[Sūrah vi. 31]: “When the hour comes suddenly upon them.”
[Sūrah vii. 186]: “They will ask you about the hour for what time it is fixed.”
[Sūrah xv. 85]: “Verily the hour is surely coming.”
[Sūrah xvi. 79]: “Nor is the matter of the hour aught but as the twinkling of an eye, or nigher still.”
[Sūrah xxii. 1]: “Verily the earthquake of the hour is a mighty thing.”
[Sūrah liv. 46]: “Nay the hour is their promised time! and the hour is most severe and bitter.”
HOURS OF PRAYER. The terms “Hours of Prayer” and “Canonical Hours,” being used in the Christian Church (see Johnson’s Engl. Canons and Canons of Cuthbert, ch. 15), we shall consider under this title the stated periods of Muḥammadan prayer. [[PRAYER].] They are five: (1) Fajr (فجر), daybreak; (2) Z̤uhr (ظهر), when the sun begins to decline at midday; (3) ʿAṣr (عصر), midway between z̤uhr and mag͟hrib; (4) Mag͟hrib (مغرب), evening; (5) ʿIshāʾ (عشاء), when the night has closed in. According to the Traditions (Mishkāt, book xxiv. ch. vii. pt. 1), Muḥammad professed to have received his instructions to say prayer five times a day during the Miʿrāj, or the celebrated night journey to heaven. He said, God first ordered him to pray fifty times a day, but that Moses advised him to get the Almighty to reduce the number of canonical hours to five, he himself having tried fifty times for his own people with very ill success!

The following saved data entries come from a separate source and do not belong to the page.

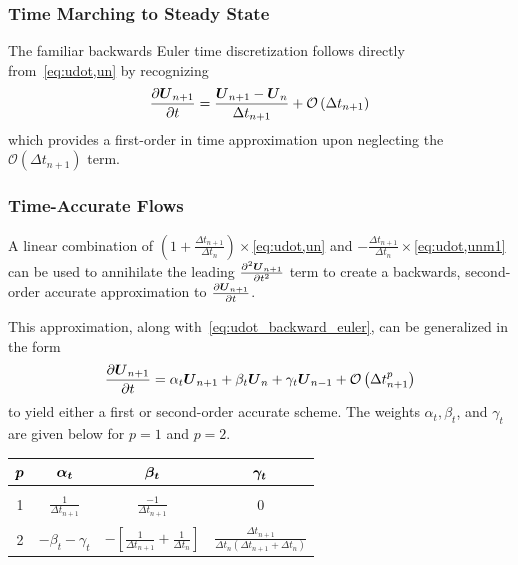 \documentclass[compress,11pt]{beamer}
\begin{document}
\subsubsection{Time Marching to Steady State}
\frame
{
  The familiar backwards Euler time discretization follows directly from~\eqref{eq:udot,un} by recognizing
\begin{equation}
  {\frac{\partial{{\boldsymbol{U}}_{n+1}}}{\partial{t}}} = \frac{{\boldsymbol{U}}_{n+1}-{\boldsymbol{U}}_n}{\Delta t_{n+1}} + \mathcal{O}\left(\Delta t_{n+1}\right)
  \label{eq:udot_backward_euler}
\end{equation}
which provides a first-order in time approximation upon neglecting the $\mathcal{O}\left(\Delta t_{n+1}\right)$ term.
}

\subsubsection{Time-Accurate Flows}
\frame
{
  \vspace{-.5em}
  \scriptsize
  A linear combination of $\left(1+\frac{\Delta t_{n+1}}{\Delta t_n}\right)\times$\eqref{eq:udot,un} and $-\frac{\Delta t_{n+1}}{\Delta t_n}\times$\eqref{eq:udot,unm1} can be used to annihilate the leading ${\frac{{\partial}^2{{\boldsymbol{U}}_{n+1}}}{\partial{t}^2}}$ term to create a backwards, second-order accurate approximation to ${\frac{\partial{{\boldsymbol{U}}_{n+1}}}{\partial{t}}}$.
  \vspace{.5em}
  
  This approximation, along with~\eqref{eq:udot_backward_euler}, can be generalized in the form
  \begin{equation}
    {\frac{\partial{{\boldsymbol{U}}_{n+1}}}{\partial{t}}} = \alpha_t {\boldsymbol{U}}_{n+1} + \beta_t {\boldsymbol{U}}_n + \gamma_t {\boldsymbol{U}}_{n-1} + \mathcal{O}\left(\Delta t_{n+1}^p\right)
    \label{eq:udot_thee_pt_backward}
  \end{equation}
  to yield either a first or second-order accurate scheme.  The weights $\alpha_t, \beta_t$, and $\gamma_t$ are given below for $p=1$ and $p=2$.

  \normalsize
  \begin{center}
    \begin{tabular}{c||ccc}
      ${\boldsymbol{p}}$ & ${\boldsymbol{\alpha_t}}$ & ${\boldsymbol{\beta_t}}$ & ${\boldsymbol{\gamma_t}}$ \\ \hline\hline
          &          &         & \\
       1  & $\frac{1}{\Delta t_{n+1}}$ & $\frac{-1}{\Delta t_{n+1}}$ & 0 \\
          &          &         & \\
       2  & $-\beta_t - \gamma_t$ %
          & $-\left[\frac{1}{\Delta t_{n+1}} + \frac{1}{\Delta t_n}\right]$
          & $\frac{\Delta t_{n+1}}{\Delta t_n\left(\Delta t_{n+1} + \Delta t_n\right)}$ 
    \end{tabular}
  \end{center}
}
\end{document}
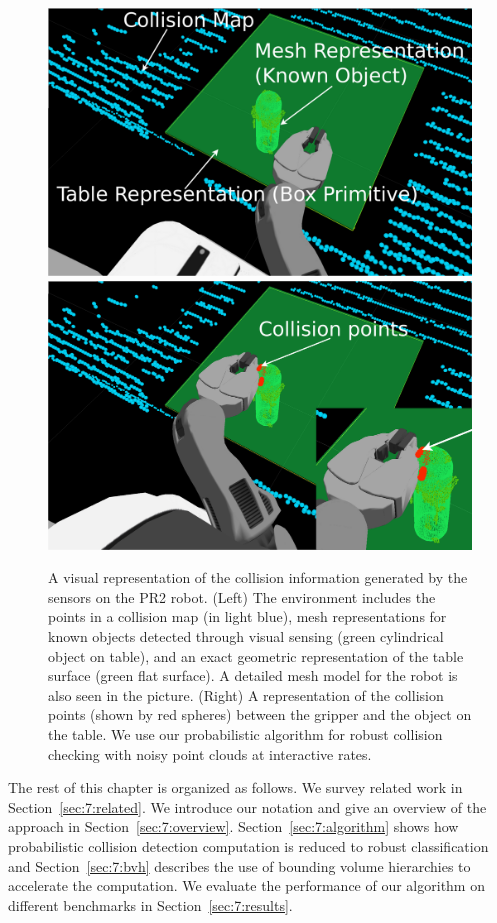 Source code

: \begin{figure}[htb]
  \centering
  \includegraphics[width=0.45\linewidth]{figs/7/labeled_small.png}
  \includegraphics[width=0.45\linewidth]{figs/7/labeled_in_collision_pip.png}
  \caption[A visual representation of the collision information generated by the sensors on the PR2 robot]{\label{fig:7:pr2} A visual representation of the collision information generated by the sensors on the PR2 robot. (Left) The environment includes the points in a collision map (in light blue), mesh representations for known objects detected through visual sensing (green cylindrical object on table), and an exact geometric representation of the table surface (green flat surface). A detailed mesh model for the robot is also seen in the picture. (Right) A representation of the collision points (shown by red spheres) between the gripper and the object on the table.
We use our probabilistic algorithm for robust collision checking with noisy point clouds at interactive rates.}
\end{figure}

The rest of this chapter is organized as follows. We survey related work in Section~\ref{sec:7:related}.  We introduce our notation and give an overview of the approach in
Section~\ref{sec:7:overview}.
Section~\ref{sec:7:algorithm} shows how probabilistic collision detection computation is reduced to robust classification and Section~\ref{sec:7:bvh} describes the use of bounding volume hierarchies to accelerate the
computation.
We evaluate the performance of our algorithm on different benchmarks in Section~\ref{sec:7:results}.

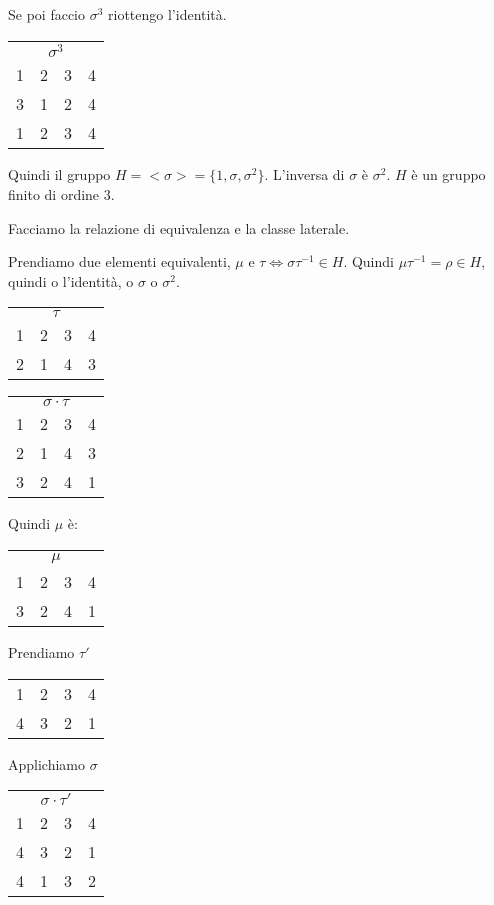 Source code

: Se poi faccio $\sigma^{3}$ riottengo l'identit\`a.

\begin{tabular}{cccc}
\multicolumn{4}{c}{$\sigma^{3}$} \\
1 & 2 & 3 & 4 \\
3 & 1 & 2 & 4 \\
1 & 2 & 3 & 4 
\end{tabular}

Quindi il gruppo $H = < \sigma > = \{ 1 , \sigma, \sigma^{2} \}$. L'inversa di $\sigma$ \`e $\sigma^{2}$. $H$ \`e un gruppo finito di ordine 3.

Facciamo la relazione di equivalenza e la classe laterale.

Prendiamo due elementi equivalenti, $\mu$  e $\tau \Leftrightarrow \sigma \tau^{-1} \in H$. Quindi $\mu \tau^{-1} = \rho \in H$, quindi o l'identit\`a, o $\sigma$ o $\sigma^{2}$.

\begin{tabular}{cccc}
\multicolumn{4}{c}{$\tau$} \\
1 & 2 & 3 & 4 \\
2 & 1 & 4 & 3
\end{tabular}

\begin{tabular}{cccc}
\multicolumn{4}{c}{$\sigma \cdot \tau$} \\
1 & 2 & 3 & 4 \\
2 & 1 & 4 & 3 \\
3 & 2 & 4 & 1
\end{tabular}

Quindi $\mu$ \`e:

\begin{tabular}{cccc}
\multicolumn{4}{c}{$\mu$} \\
1 & 2 & 3 & 4 \\
3 & 2 & 4 & 1
\end{tabular}

Prendiamo $\tau'$

\begin{tabular}{cccc}
1 & 2 & 3 & 4 \\
4 & 3 & 2 & 1
\end{tabular}

Applichiamo $\sigma$

\begin{tabular}{cccc}
\multicolumn{4}{c}{$\sigma \cdot \tau'$} \\
1 & 2 & 3 & 4 \\
4 & 3 & 2 & 1 \\
4 & 1 & 3 & 2
\end{tabular}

It is remarkable that there is but one passage in the Qurʾān, in which the stated hours of prayer are enjoined, and that it mentions only four and not five periods. Sūratu ʾr-Rūm, xxx. 16, 17: “Glorify God when it is evening (masāʾ), and at morning (ṣubḥ),—and to Him be praise in the heavens and in the earth,—and at afternoon (ʿashī), and at noon-tide (z̤uhr).” But al-Jalālān, the commentators, say all are agreed that the term, “when it is masāʾ” (evening or night), includes both sunset and after sunset, and therefore both the mag͟hrib and ʿishāʾ prayers are included.
Three hours of prayer were observed by the Jews. David says, “Evening, morning, and at noon will I pray.” ([Ps. lv. 17].) Daniel “kneeled upon his knees three times a day.” These three hours of the Jews seem to have been continued by the Apostles (see [Acts iii. 1]), and were transmitted to the early church in succeeding ages, for Tertullian speaks of “those common hours which mark the divisions of the day, the third, sixth, and ninth, which we observe in scripture to be more solemn than the rest.” (De Orat., c. 25.) And Clement of Alexandria says, “If some fix stated hours of prayer, as the third, sixth, and ninth, the man of knowledge prays to God throughout his whole life.” (Stom. l. vii. c. 7, sect. 40.) Jerome says, “There are three times in which the knees are bent to God. Tradition assigns the third, the sixth, and the ninth hour.” (Com. in Dan., c. vi. 10.)
In the third century there seems to have been five stated periods of prayer, for Basil of Cappadocia speaks of five hours as suitable for monks, namely, the morning, the third hour, the sixth, the ninth, and the evening. (Regulæ fusius Tract. Resp. ad Qu., 37, sections 3–5.)